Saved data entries
= = =

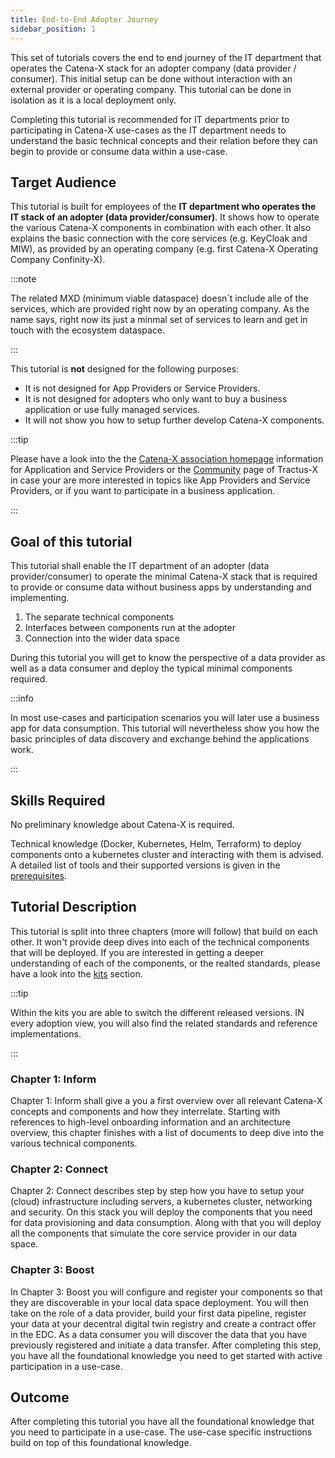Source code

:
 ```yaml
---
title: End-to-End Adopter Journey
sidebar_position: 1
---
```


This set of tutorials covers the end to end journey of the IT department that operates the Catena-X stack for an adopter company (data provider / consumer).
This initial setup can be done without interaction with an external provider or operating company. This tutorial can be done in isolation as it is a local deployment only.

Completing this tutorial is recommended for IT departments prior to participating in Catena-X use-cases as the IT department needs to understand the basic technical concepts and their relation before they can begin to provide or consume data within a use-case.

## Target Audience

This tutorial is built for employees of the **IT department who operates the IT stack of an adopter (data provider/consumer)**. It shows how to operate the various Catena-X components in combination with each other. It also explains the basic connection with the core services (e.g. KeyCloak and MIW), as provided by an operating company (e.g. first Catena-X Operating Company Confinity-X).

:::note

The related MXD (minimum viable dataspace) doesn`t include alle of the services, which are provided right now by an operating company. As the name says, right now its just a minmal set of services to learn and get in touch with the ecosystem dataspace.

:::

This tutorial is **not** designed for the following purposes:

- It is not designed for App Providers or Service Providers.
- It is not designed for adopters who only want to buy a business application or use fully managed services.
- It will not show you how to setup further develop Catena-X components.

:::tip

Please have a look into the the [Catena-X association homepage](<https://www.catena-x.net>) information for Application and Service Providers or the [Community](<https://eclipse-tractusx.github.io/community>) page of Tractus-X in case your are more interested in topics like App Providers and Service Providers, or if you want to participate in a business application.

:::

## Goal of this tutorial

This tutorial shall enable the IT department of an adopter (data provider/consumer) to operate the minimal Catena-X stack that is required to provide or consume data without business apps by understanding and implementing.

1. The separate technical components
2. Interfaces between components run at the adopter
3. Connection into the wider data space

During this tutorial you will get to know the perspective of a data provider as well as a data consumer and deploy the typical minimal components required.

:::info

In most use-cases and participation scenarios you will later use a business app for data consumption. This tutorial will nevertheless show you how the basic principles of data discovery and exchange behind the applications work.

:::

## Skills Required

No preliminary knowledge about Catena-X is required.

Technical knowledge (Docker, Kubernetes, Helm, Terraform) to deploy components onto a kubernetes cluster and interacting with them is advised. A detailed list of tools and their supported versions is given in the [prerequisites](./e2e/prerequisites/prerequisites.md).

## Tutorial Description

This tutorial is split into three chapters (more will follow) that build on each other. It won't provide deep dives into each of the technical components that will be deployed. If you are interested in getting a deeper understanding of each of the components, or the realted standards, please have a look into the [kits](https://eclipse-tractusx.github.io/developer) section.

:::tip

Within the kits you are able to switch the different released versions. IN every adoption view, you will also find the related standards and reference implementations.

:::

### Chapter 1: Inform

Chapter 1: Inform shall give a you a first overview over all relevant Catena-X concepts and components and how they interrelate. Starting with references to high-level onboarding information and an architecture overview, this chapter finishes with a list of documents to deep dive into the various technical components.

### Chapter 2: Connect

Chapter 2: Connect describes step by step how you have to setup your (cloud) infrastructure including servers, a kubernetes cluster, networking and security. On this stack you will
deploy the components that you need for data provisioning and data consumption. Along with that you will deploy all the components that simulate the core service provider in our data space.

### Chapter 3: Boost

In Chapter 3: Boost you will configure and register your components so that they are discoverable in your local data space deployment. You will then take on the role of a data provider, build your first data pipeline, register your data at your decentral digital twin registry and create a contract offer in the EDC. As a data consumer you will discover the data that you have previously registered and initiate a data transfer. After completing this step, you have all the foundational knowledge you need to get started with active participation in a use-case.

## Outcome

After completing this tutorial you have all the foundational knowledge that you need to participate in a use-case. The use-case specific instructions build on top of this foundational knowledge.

= = =

Copy out each line of the entries that holds "Providers".

### Solution for this problem
- It is not designed for App Providers or Service Providers.
Please have a look into the the [Catena-X association homepage](<https://www.catena-x.net>) information for Application and Service Providers or the [Community](<https://eclipse-tractusx.github.io/community>) page of Tractus-X in case your are more interested in topics like App Providers and Service Providers, or if you want to participate in a business application.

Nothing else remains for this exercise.